One of the joys of being a pluralist is to play Mr. Spock, and I would conclude, “Religion is a system of beliefs and rituals designed to bring tranquility to an individual and guide him to live in balance with what
surrounds him/her; life and the environment. Now turning to the religious folks to find what does it mean to be religious, we will run into three sets of people within each tradition; literalists, pragmatist, and essence-ialists. Mike Ghouse
URL - http://theghousediary.blogspot.com/2013/07/texas-faith-is-it-more-important-to-do.html
TEXAS FAITH: Is it more important to do the right thing or to have the right beliefs?
By Wayne Slater | email@example.com
12:34 pm on July 30, 2013
What does it mean to be a religious person? Is it about what you do or what you think? A new study finds that about two-thirds of Americans say being a religious person “is primarily about living a good life and doing the right thing.” About a third hold that being religious “is primarily about having faith and the right beliefs.”The report was just published by the Public Religion Research Institute and the Brookings Institution.

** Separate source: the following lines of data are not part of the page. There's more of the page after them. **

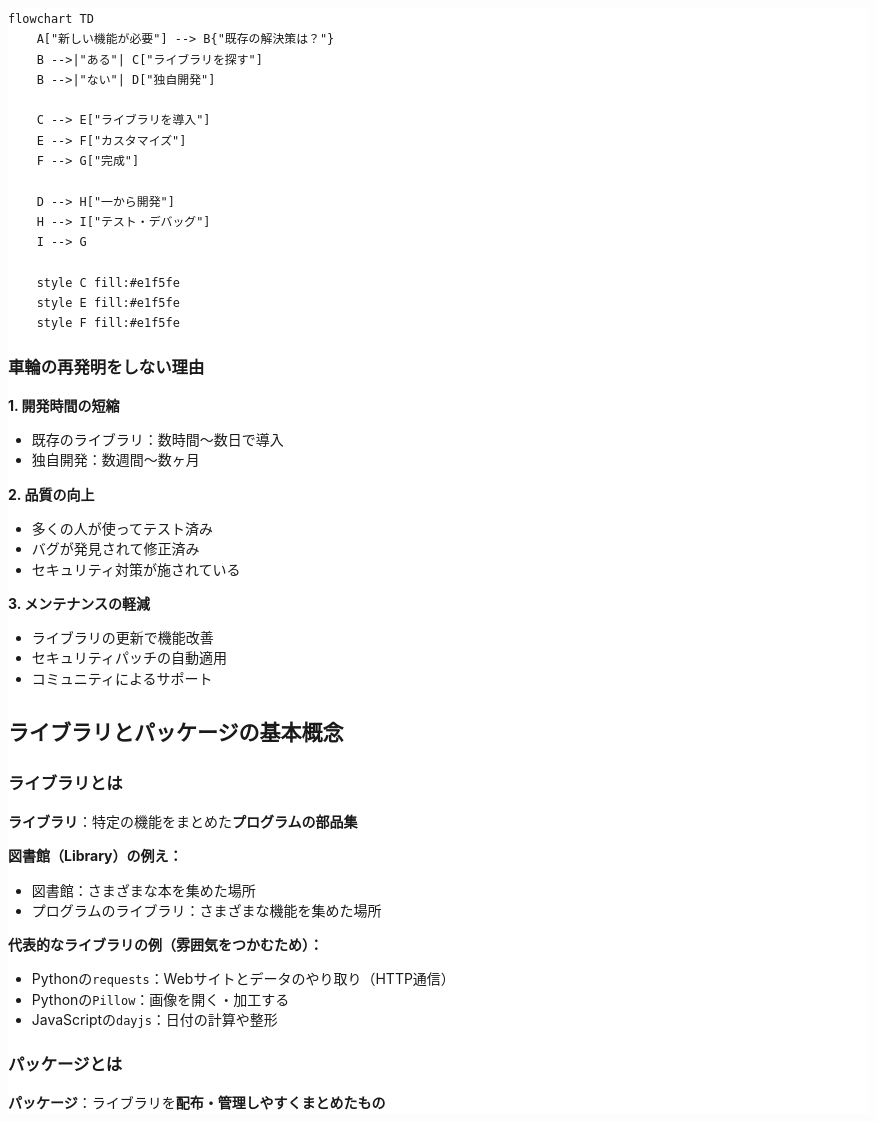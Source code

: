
 ```mermaid
flowchart TD
    A["新しい機能が必要"] --> B{"既存の解決策は？"}
    B -->|"ある"| C["ライブラリを探す"]
    B -->|"ない"| D["独自開発"]
    
    C --> E["ライブラリを導入"]
    E --> F["カスタマイズ"]
    F --> G["完成"]
    
    D --> H["一から開発"]
    H --> I["テスト・デバッグ"]
    I --> G
    
    style C fill:#e1f5fe
    style E fill:#e1f5fe
    style F fill:#e1f5fe
```

### 車輪の再発明をしない理由

**1. 開発時間の短縮**
- 既存のライブラリ：数時間〜数日で導入
- 独自開発：数週間〜数ヶ月

**2. 品質の向上**
- 多くの人が使ってテスト済み
- バグが発見されて修正済み
- セキュリティ対策が施されている

**3. メンテナンスの軽減**
- ライブラリの更新で機能改善
- セキュリティパッチの自動適用
- コミュニティによるサポート

## ライブラリとパッケージの基本概念

### ライブラリとは

**ライブラリ**：特定の機能をまとめた**プログラムの部品集**

**図書館（Library）の例え：**
- 図書館：さまざまな本を集めた場所
- プログラムのライブラリ：さまざまな機能を集めた場所

**代表的なライブラリの例（雰囲気をつかむため）：**
- Pythonの`requests`：Webサイトとデータのやり取り（HTTP通信）
- Pythonの`Pillow`：画像を開く・加工する
- JavaScriptの`dayjs`：日付の計算や整形

### パッケージとは

**パッケージ**：ライブラリを**配布・管理しやすくまとめたもの**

The study suggests that political orientation influences on how people think about what it means to be religious. Or maybe it’s vice versa – the way you think about being religious guides your political orientation. Religious progressives are more likely than religious conservatives to say being a religious person is mostly about doing the right thing, not holding the rights beliefs. And that difference– thinking vs. doing – is not just an intellectual exercise. It says something about how people view social problems and what to do about them. For example, 8-in-10 religious conservatives agree that if enough people had a personal relationship with God, social problems would take care of themselves. Only about 3-in-10 religious progressives believe that.

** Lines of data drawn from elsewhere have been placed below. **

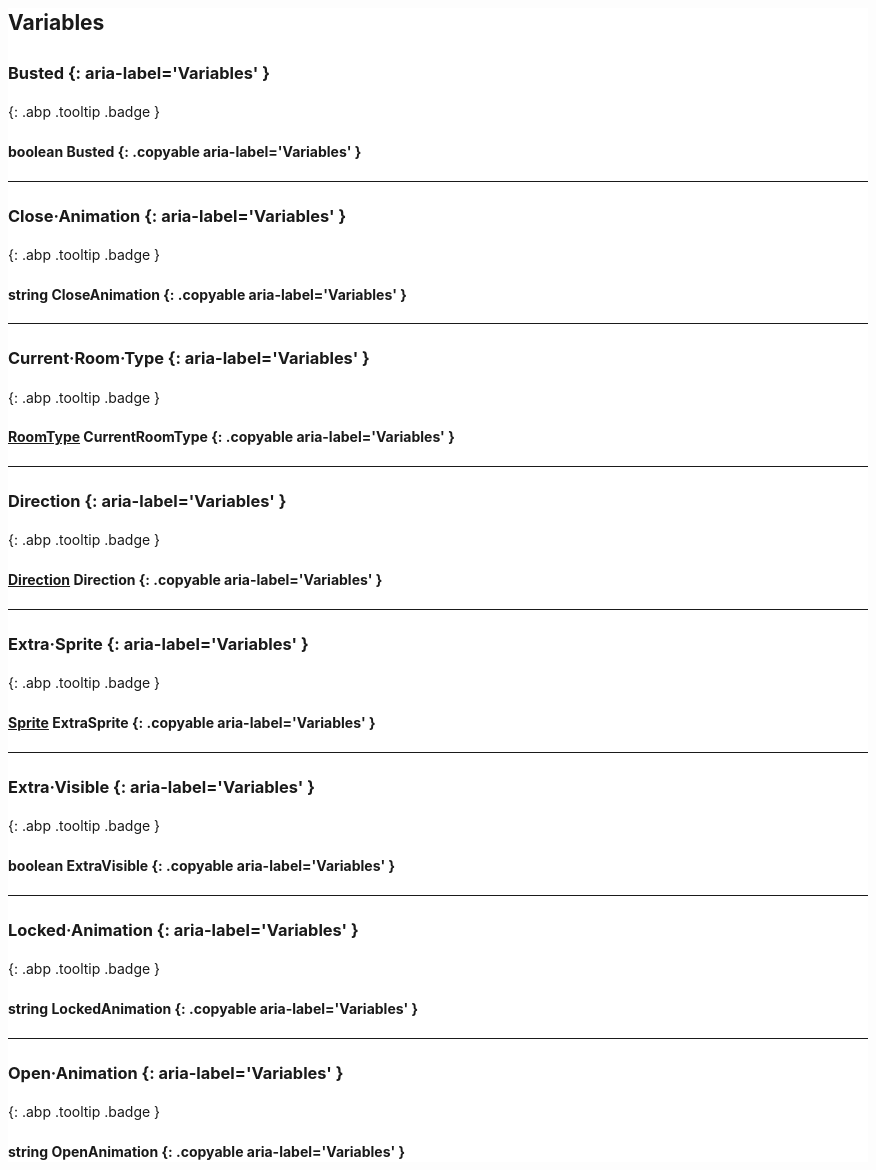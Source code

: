 ## Variables
### Busted {: aria-label='Variables' }
[ ](#){: .abp .tooltip .badge }
#### boolean Busted  {: .copyable aria-label='Variables' }

___ 
### Close·Animation {: aria-label='Variables' }
[ ](#){: .abp .tooltip .badge }
#### string CloseAnimation  {: .copyable aria-label='Variables' }

___ 
### Current·Room·Type {: aria-label='Variables' }
[ ](#){: .abp .tooltip .badge }
#### [RoomType](../abp/enums/RoomType) CurrentRoomType  {: .copyable aria-label='Variables' }

___ 
### Direction {: aria-label='Variables' }
[ ](#){: .abp .tooltip .badge }
#### [Direction](../abp/enums/Direction) Direction {: .copyable aria-label='Variables' }

___ 
### Extra·Sprite {: aria-label='Variables' }
[ ](#){: .abp .tooltip .badge }
#### [Sprite](../abp/Sprite) ExtraSprite  {: .copyable aria-label='Variables' }

___ 
### Extra·Visible {: aria-label='Variables' }
[ ](#){: .abp .tooltip .badge }
#### boolean ExtraVisible  {: .copyable aria-label='Variables' }

___ 
### Locked·Animation {: aria-label='Variables' }
[ ](#){: .abp .tooltip .badge }
#### string LockedAnimation  {: .copyable aria-label='Variables' }

___ 
### Open·Animation {: aria-label='Variables' }
[ ](#){: .abp .tooltip .badge }
#### string OpenAnimation  {: .copyable aria-label='Variables' }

No doubt, living out one’s faith is a virtuous thing. But is that what it means to be religious — or simply virtuous. To invert a Christian idea, are works without faith dead?

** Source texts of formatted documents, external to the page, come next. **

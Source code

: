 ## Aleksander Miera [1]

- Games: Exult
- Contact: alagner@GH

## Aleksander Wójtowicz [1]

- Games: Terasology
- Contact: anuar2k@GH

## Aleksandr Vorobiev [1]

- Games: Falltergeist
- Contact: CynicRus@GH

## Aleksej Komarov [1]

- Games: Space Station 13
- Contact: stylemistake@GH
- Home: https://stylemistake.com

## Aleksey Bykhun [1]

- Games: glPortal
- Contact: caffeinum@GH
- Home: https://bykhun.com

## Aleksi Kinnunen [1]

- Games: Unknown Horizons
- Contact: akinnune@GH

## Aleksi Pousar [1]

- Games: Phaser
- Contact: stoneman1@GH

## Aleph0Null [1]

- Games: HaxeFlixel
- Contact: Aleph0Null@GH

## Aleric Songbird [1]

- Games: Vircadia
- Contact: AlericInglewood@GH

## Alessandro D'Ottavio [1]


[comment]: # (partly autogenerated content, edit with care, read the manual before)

What does it mean to be a religious person?
MIKE GHOUSE, President, Foundation for Pluralism, Dallas, and speaker on interfaith issues
If Mr. Spock were to be hired to study various religions and present a report, he would study each tradition from Aztec to Zoroastrianism, and how individuals or groups live with the teachings, and struggle when he or she is off the course on a given set of norms.
One of the joys of being a pluralist is to play Mr. Spock, and I would conclude, “Religion is a system of beliefs and rituals designed to bring tranquility to an individual and guide him to live in balance with what surrounds him/her; life and the environment.
Now turning to the religious folks to find what does it mean to be religious, we will run into three sets of people within each tradition; literalists, pragmatist, and essence-ialists.
Each individual is driven by the politics of life –what is in it for me (selfishness), insecurity, and self preservation (greed).
To the literalists and conservatives, life is a simple affair; to be religious is to obey God! They believe in God and follow the Bible, Quran, Torah, Bhagvad Gita, the Gathas, Granth saheb, Pali or the other books to the literal meaning of the word, and most of them tend to be ritualistic observers.
Some of them literally believe in the Sodom and Gomorrah story and want to make life difficult for those who do not comply. To some, it is about making a business of calling others tradition a ‘false religion”, and to some, stoning an adulterer to death or waging jihad is religious. Their faith is the only true faith and all others are not, such is the simplicity of these folks. As long as they live in silos, they can actually live a happier life.
The pragmatists believe to be religious is to mind your own business, your own God and go on living a comfortable life. Their focus is not going to church, to them being religious, “is primarily about living a good life and doing the right thing.”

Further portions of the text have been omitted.